#### [About this exercise]
Lines from the listing that hold the string "second" are what you should return.

#####

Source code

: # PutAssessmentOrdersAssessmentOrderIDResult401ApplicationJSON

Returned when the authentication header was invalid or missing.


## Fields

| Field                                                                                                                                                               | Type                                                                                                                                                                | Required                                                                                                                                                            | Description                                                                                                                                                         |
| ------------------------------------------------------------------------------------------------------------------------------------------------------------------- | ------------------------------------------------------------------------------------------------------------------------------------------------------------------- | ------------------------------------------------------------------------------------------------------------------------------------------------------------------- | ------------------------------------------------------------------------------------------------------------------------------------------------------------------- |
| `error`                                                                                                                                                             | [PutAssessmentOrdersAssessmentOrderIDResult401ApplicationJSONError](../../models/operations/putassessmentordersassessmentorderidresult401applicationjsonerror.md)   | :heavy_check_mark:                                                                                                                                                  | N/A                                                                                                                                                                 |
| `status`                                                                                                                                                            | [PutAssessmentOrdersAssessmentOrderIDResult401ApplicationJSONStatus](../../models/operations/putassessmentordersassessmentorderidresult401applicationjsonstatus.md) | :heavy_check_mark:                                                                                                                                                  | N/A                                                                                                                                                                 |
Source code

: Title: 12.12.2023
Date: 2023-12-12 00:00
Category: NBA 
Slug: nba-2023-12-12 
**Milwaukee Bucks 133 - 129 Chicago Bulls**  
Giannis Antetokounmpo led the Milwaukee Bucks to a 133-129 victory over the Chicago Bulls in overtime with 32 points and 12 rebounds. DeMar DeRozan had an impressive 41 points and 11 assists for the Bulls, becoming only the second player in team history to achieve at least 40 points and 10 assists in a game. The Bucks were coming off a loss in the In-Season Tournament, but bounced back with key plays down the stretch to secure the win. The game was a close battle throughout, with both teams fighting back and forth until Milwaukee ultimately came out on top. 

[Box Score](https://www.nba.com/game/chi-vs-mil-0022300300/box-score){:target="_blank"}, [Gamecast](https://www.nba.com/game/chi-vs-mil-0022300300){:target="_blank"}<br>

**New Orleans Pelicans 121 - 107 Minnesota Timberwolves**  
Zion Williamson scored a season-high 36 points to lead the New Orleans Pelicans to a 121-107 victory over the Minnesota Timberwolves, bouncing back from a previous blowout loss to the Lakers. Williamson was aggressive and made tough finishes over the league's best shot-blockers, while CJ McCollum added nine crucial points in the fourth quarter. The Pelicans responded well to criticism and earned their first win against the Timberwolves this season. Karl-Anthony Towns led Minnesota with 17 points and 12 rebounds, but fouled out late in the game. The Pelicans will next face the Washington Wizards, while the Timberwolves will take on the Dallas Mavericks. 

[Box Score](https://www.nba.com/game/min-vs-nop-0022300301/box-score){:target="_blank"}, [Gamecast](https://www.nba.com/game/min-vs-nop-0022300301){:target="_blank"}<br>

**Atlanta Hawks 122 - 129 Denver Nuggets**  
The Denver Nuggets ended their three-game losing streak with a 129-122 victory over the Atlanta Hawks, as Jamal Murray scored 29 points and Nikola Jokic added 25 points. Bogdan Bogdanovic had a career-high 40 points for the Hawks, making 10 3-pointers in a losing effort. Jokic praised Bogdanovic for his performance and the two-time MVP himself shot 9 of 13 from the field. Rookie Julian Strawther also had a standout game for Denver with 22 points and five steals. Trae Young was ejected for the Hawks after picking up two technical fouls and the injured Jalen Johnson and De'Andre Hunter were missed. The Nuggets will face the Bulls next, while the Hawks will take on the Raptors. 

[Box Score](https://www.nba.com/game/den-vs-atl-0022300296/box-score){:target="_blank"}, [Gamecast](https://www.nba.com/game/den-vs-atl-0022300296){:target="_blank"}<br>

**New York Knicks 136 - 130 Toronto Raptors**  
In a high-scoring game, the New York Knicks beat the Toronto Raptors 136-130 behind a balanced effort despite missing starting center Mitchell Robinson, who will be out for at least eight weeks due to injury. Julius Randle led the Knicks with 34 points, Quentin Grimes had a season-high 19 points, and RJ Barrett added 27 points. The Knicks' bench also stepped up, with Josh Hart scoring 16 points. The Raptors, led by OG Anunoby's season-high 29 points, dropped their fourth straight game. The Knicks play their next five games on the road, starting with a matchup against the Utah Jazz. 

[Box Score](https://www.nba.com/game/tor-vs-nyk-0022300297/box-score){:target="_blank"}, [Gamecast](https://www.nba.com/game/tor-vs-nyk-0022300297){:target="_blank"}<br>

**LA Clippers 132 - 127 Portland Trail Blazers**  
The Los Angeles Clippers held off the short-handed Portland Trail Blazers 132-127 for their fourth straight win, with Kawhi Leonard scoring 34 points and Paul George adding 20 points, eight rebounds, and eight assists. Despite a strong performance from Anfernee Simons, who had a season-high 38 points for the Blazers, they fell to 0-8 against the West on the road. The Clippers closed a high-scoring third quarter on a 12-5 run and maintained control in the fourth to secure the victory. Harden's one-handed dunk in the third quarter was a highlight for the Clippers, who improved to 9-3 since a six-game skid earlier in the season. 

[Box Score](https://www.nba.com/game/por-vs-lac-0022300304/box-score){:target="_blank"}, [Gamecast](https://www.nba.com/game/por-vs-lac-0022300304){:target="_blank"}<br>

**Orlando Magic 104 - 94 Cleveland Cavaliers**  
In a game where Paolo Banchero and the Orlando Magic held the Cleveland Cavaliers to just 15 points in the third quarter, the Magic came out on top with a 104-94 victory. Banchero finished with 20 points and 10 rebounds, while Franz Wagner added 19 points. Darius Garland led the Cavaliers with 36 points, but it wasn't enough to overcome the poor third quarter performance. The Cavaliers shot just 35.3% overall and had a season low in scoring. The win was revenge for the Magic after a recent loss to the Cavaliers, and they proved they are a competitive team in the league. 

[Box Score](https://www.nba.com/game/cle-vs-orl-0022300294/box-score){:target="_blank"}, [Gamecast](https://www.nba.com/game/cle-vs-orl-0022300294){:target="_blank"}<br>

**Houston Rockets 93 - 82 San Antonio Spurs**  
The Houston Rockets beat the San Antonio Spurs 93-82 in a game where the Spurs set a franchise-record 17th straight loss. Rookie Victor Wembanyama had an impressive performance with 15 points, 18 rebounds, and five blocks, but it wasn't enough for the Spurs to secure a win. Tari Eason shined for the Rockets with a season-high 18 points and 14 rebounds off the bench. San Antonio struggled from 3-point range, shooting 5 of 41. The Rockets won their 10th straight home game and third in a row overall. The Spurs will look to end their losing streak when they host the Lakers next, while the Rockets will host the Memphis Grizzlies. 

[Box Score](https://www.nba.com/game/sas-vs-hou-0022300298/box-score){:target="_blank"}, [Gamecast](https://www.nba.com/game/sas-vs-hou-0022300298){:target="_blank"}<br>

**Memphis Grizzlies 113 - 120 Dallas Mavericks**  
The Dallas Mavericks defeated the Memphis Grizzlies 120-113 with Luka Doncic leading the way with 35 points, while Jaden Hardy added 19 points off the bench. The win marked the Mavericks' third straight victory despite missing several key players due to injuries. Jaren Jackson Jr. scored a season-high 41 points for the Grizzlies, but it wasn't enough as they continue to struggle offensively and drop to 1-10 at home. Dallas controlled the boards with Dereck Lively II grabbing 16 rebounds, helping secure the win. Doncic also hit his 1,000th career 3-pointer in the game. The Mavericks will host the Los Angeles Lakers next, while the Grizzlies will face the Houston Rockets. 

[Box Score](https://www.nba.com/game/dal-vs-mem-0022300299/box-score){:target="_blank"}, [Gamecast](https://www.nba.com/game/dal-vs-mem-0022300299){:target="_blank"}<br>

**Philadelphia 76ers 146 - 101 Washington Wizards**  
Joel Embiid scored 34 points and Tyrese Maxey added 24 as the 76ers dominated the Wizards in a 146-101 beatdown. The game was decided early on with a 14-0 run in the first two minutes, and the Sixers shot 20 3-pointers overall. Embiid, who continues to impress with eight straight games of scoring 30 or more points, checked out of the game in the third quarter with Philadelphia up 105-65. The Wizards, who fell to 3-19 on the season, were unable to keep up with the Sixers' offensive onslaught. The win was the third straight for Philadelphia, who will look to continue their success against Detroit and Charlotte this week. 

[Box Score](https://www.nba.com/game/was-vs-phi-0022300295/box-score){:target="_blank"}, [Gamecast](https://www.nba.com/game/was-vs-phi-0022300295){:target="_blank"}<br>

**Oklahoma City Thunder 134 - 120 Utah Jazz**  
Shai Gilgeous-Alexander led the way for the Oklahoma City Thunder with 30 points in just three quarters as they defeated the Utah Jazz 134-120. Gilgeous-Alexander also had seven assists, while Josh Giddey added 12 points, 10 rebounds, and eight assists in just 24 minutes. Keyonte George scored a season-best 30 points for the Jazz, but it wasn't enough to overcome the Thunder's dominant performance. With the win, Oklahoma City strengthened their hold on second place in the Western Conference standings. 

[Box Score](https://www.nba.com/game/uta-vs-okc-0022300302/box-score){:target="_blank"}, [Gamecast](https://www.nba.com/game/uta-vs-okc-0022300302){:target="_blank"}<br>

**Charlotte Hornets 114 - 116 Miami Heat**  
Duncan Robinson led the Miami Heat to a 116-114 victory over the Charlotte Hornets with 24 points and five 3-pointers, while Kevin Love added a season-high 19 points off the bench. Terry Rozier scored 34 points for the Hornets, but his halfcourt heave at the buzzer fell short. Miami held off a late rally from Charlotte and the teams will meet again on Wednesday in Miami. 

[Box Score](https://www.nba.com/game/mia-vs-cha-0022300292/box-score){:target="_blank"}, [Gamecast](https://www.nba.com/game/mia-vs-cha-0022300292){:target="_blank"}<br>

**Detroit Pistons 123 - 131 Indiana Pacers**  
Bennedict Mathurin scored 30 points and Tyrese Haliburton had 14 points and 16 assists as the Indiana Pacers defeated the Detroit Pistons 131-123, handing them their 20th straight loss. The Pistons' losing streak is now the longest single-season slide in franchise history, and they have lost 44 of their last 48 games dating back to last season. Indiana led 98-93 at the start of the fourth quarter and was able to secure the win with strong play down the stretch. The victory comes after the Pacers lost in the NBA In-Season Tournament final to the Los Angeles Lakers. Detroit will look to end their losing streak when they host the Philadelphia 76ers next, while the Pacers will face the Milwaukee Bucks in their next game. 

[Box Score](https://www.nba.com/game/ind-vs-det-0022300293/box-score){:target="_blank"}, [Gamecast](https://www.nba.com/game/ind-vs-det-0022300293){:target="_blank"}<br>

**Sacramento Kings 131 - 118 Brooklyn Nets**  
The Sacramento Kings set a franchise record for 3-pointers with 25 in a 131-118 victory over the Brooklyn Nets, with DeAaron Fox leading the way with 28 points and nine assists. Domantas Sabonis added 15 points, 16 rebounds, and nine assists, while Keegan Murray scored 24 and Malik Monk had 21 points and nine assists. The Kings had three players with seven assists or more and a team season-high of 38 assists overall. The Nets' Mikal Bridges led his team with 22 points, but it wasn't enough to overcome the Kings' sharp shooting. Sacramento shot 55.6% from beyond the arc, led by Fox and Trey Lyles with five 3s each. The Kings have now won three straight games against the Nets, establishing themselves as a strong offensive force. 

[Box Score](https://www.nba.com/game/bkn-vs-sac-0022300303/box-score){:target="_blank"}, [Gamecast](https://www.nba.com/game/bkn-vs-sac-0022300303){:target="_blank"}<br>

#####

#### [Solution for this exercise]
Giannis Antetokounmpo led the Milwaukee Bucks to a 133-129 victory over the Chicago Bulls in overtime with 32 points and 12 rebounds. DeMar DeRozan had an impressive 41 points and 11 assists for the Bulls, becoming only the second player in team history to achieve at least 40 points and 10 assists in a game. The Bucks were coming off a loss in the In-Season Tournament, but bounced back with key plays down the stretch to secure the win. The game was a close battle throughout, with both teams fighting back and forth until Milwaukee ultimately came out on top. 
Shai Gilgeous-Alexander led the way for the Oklahoma City Thunder with 30 points in just three quarters as they defeated the Utah Jazz 134-120. Gilgeous-Alexander also had seven assists, while Josh Giddey added 12 points, 10 rebounds, and eight assists in just 24 minutes. Keyonte George scored a season-best 30 points for the Jazz, but it wasn't enough to overcome the Thunder's dominant performance. With the win, Oklahoma City strengthened their hold on second place in the Western Conference standings. 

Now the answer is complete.